What you will do: Every line from the one containing "file (with head/tail)." to the one containing "local knowledge graph.*" in the records below, both included, must be set down exactly, and no other line.

=-=-=

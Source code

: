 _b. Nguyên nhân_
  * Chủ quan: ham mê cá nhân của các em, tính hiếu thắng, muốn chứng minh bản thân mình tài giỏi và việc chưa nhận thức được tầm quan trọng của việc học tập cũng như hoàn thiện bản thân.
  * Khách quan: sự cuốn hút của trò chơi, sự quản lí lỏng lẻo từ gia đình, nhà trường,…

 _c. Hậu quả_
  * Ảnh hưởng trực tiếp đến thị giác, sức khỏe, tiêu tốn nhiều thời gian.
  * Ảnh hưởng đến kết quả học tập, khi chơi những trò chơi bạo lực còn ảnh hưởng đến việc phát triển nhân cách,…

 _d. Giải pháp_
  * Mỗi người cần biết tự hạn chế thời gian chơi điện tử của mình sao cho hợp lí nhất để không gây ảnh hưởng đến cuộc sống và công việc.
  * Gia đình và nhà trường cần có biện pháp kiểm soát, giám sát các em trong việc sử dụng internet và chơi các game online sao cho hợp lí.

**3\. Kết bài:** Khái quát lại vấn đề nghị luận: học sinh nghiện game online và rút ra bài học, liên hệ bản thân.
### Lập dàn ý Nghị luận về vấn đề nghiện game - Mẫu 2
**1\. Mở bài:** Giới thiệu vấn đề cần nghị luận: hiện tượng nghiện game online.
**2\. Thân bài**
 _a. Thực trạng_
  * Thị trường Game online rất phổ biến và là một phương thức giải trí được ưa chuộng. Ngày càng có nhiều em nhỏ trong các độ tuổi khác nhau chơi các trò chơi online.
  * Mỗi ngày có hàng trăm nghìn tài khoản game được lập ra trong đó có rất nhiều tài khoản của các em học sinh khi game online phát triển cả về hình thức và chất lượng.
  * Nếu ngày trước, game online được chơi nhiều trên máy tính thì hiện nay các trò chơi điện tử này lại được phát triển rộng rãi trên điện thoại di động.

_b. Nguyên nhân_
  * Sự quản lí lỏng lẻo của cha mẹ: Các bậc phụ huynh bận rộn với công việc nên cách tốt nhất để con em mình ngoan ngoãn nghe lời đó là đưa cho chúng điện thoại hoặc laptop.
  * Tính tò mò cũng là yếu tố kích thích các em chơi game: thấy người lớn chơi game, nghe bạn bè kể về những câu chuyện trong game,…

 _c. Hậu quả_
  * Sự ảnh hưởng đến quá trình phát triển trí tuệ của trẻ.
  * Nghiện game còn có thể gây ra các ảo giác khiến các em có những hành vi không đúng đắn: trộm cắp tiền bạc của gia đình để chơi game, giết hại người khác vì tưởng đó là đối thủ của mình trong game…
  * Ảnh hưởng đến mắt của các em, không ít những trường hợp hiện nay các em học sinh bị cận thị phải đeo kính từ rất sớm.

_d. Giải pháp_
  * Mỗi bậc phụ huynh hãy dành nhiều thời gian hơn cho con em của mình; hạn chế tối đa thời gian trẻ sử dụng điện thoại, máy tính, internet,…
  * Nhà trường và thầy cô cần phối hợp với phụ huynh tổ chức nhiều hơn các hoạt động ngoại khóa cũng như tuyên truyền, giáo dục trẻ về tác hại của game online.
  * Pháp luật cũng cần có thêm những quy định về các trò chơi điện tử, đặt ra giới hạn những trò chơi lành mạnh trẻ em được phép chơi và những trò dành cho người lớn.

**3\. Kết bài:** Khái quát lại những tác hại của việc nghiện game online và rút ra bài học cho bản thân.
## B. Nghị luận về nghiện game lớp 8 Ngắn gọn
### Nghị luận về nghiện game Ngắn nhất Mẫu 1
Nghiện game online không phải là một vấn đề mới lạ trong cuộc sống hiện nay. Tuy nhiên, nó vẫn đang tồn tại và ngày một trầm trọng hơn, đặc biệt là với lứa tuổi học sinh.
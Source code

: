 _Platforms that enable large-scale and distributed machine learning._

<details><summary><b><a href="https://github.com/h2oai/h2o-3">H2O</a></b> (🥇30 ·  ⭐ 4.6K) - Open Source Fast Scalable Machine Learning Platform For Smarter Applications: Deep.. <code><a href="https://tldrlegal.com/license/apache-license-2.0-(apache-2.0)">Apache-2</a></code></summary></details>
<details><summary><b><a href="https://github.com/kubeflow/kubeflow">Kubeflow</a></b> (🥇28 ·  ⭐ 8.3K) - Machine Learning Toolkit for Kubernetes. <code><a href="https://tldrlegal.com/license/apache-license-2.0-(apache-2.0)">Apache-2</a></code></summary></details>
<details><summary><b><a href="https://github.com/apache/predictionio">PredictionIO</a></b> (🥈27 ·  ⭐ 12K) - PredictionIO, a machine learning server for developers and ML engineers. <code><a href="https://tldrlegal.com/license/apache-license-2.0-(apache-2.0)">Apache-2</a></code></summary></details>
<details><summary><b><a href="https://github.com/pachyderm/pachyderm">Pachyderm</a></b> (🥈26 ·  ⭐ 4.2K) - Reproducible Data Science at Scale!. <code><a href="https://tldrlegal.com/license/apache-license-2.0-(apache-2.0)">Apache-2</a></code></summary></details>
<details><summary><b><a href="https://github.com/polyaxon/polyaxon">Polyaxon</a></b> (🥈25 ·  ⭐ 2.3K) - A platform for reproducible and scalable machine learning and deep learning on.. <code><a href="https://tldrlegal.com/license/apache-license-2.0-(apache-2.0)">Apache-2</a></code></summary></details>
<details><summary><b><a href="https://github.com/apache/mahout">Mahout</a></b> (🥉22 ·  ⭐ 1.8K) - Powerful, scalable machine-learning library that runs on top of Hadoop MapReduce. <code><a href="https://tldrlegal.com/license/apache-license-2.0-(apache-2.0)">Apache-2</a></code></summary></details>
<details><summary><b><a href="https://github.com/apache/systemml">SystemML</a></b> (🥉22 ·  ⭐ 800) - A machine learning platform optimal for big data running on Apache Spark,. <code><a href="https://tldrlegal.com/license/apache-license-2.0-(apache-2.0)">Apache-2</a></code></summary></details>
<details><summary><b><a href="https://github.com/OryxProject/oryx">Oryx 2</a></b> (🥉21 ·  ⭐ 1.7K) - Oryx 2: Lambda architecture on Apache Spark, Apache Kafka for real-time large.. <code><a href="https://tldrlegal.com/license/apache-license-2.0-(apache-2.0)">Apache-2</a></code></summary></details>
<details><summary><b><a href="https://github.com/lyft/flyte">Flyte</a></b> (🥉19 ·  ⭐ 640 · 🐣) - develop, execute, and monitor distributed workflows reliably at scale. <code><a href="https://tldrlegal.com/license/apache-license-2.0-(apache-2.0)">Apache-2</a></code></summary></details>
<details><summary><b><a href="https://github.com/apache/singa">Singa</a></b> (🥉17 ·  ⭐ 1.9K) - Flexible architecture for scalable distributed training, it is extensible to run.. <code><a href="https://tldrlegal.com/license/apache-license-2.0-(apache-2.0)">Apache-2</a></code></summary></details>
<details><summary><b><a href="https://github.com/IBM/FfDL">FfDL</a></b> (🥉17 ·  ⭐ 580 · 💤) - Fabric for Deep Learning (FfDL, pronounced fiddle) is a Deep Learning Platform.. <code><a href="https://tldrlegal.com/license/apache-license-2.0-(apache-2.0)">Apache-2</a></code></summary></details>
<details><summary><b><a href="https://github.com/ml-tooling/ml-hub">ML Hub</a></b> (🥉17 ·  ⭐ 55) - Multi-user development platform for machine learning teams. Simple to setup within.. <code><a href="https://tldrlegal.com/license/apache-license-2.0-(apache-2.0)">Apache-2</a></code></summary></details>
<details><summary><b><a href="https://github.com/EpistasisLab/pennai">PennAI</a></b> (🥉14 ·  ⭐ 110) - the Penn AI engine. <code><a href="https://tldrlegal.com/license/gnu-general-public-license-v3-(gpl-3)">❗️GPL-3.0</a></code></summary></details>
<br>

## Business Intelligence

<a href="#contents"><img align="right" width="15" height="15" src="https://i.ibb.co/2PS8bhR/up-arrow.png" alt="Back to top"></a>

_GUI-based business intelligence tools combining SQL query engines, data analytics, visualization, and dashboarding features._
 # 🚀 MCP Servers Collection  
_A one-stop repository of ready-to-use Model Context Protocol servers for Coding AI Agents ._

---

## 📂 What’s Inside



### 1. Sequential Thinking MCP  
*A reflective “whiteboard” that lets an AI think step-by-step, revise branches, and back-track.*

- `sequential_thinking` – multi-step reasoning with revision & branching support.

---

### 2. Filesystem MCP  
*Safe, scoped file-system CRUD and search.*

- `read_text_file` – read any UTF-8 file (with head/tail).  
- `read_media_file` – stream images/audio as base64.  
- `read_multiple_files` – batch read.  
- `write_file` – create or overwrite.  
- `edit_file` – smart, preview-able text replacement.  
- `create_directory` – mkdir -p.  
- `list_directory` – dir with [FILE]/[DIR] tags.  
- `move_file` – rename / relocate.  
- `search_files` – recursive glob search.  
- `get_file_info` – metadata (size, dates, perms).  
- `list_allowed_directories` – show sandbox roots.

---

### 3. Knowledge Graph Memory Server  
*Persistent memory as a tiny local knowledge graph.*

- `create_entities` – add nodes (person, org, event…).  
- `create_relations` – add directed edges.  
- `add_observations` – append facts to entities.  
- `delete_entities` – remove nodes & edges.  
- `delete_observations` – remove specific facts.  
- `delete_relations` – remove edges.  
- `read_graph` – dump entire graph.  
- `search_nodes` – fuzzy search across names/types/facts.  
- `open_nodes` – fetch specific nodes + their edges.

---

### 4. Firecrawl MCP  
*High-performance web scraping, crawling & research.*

=-=-=

Exercise result:
- `read_text_file` – read any UTF-8 file (with head/tail).  
- `read_media_file` – stream images/audio as base64.  
- `read_multiple_files` – batch read.  
- `write_file` – create or overwrite.  
- `edit_file` – smart, preview-able text replacement.  
- `create_directory` – mkdir -p.  
- `list_directory` – dir with [FILE]/[DIR] tags.  
- `move_file` – rename / relocate.  
- `search_files` – recursive glob search.  
- `get_file_info` – metadata (size, dates, perms).  
- `list_allowed_directories` – show sandbox roots.

---

### 3. Knowledge Graph Memory Server  
*Persistent memory as a tiny local knowledge graph.*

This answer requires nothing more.